Image classification based on region of interest dection and spatial pyramid matching

ZHOU Huabing, ZHU Guojia, ZHANG Yanduo, REN Shiqiang   

  1. Hubei Provincial Key Laboratory of Intelligent Robot , Wuhan Institute of Technology, Wuhan 430205, China
  • Online:2018-02-01 Published:2018-02-07

摘要: 在图像分类过程中,一个图像区域内起着决定性作用的对象位置和大小都不确定,直接使用空间金字塔匹配算法的分类准确率并不高。为此,提出了一种基于兴趣域检测的空间金字塔匹配方法可以有效改善分类准确率。首先利用检测器得到的定位结果,证实了在图像分类里使用一种主流的目标检测算法去将图像的目标和背景分离,分别得到前景和背景的可行性,然后使用粗目标对齐方式匹配,为这两个区域分别构建基于空间金字塔匹配算法的空间特征直方图,最后结合检测器提供的兴趣域检测评分与支持向量机提供的评分为分类结果重评分。实验结果表明,所提方法比使用标准的空间金字塔匹配算法得到的平均准确度均值提升超过12%,同时在与三种主流算法的对比中,所提方法平均准确度均值最高,并且在超过一半的图像类别中获得了最高的平均准确度。
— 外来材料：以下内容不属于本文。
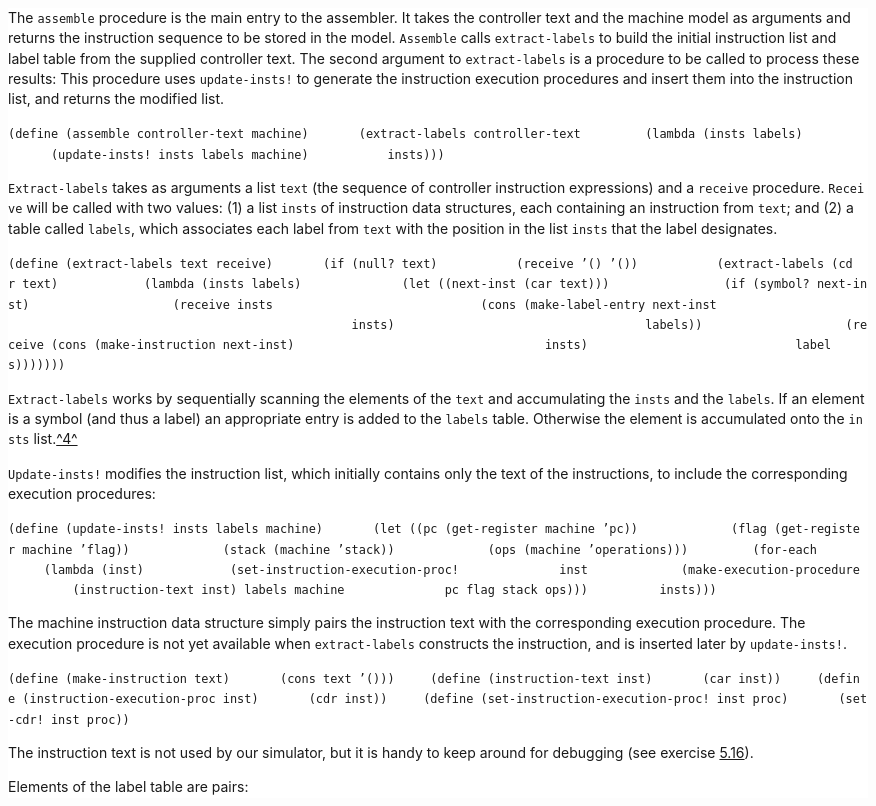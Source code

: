 The `assemble` procedure is the main entry to the assembler. It takes
the controller text and the machine model as arguments and returns the
instruction sequence to be stored in the model. `Assemble` calls
`extract-labels` to build the initial instruction list and label table
from the supplied controller text. The second argument to
`extract-labels` is a procedure to be called to process these results:
This procedure uses `update-insts!` to generate the instruction
execution procedures and insert them into the instruction list, and
returns the modified list.

`(define (assemble controller-text machine)       (extract-labels controller-text         (lambda (insts labels)           (update-insts! insts labels machine)           insts)))`

`Extract-labels` takes as arguments a list `text` (the sequence of
controller instruction expressions) and a `receive` procedure. `Receive`
will be called with two values: (1) a list `insts` of instruction data
structures, each containing an instruction from `text`; and (2) a table
called `labels`, which associates each label from `text` with the
position in the list `insts` that the label designates.

`(define (extract-labels text receive)       (if (null? text)           (receive ’() ’())           (extract-labels (cdr text)            (lambda (insts labels)              (let ((next-inst (car text)))                (if (symbol? next-inst)                    (receive insts                             (cons (make-label-entry next-inst                                                     insts)                                   labels))                    (receive (cons (make-instruction next-inst)                                   insts)                             labels)))))))`

`Extract-labels` works by sequentially scanning the elements of the
`text` and accumulating the `insts` and the `labels`. If an element is a
symbol (and thus a label) an appropriate entry is added to the `labels`
table. Otherwise the element is accumulated onto the `insts` list.<span
id="call_footnote_Temp_727">[^4^](#footnote_Temp_727)</span>

`Update-insts!` modifies the instruction list, which initially contains
only the text of the instructions, to include the corresponding
execution procedures:

`(define (update-insts! insts labels machine)       (let ((pc (get-register machine ’pc))             (flag (get-register machine ’flag))             (stack (machine ’stack))             (ops (machine ’operations)))         (for-each          (lambda (inst)            (set-instruction-execution-proc!              inst             (make-execution-procedure              (instruction-text inst) labels machine              pc flag stack ops)))          insts)))`

The machine instruction data structure simply pairs the instruction text
with the corresponding execution procedure. The execution procedure is
not yet available when `extract-labels` constructs the instruction, and
is inserted later by `update-insts!`.

`(define (make-instruction text)       (cons text ’()))     (define (instruction-text inst)       (car inst))     (define (instruction-execution-proc inst)       (cdr inst))     (define (set-instruction-execution-proc! inst proc)       (set-cdr! inst proc))`

The instruction text is not used by our simulator, but it is handy to
keep around for debugging (see exercise [5.16](#%_thm_5.16)).

Elements of the label table are pairs:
关键词: 图像分类, 空间金字塔匹配, 兴趣域, 特征直方图, 平均准确度均值

Abstract: In the process of image classification, the image region containing object which plays a decisive role is indefinite in both position and scale, and it can not get a high accuracy of image classification by using Spatial Pyramid Matching(SPM) directly. Therefore, a method for improving the performance of image classification based on Region of Interest (ROI) detection and Spatial Pyramid Matching(SPM) is proposed. This method first makes use of localization results of detector, and it verifies feasibility of using a state-of-the-art object detection algorithm to separate the goals of image and background for image classification. Then, a method which is called coarse object alignment matching is used to construct spatial histogram features for these two regions separately based on SPM. Finally, the scores provided by real detector and Support Vector Machine(SVM) are combined to rescore for the final result. Experimental results demonstrate that the mean average precision of proposed method has been promoted over 12 percent than the standard SPM. Compared to three state-of-the-art methods, the proposed method gets the highest mean average precision, and gets the highest average precision at more than half image categories.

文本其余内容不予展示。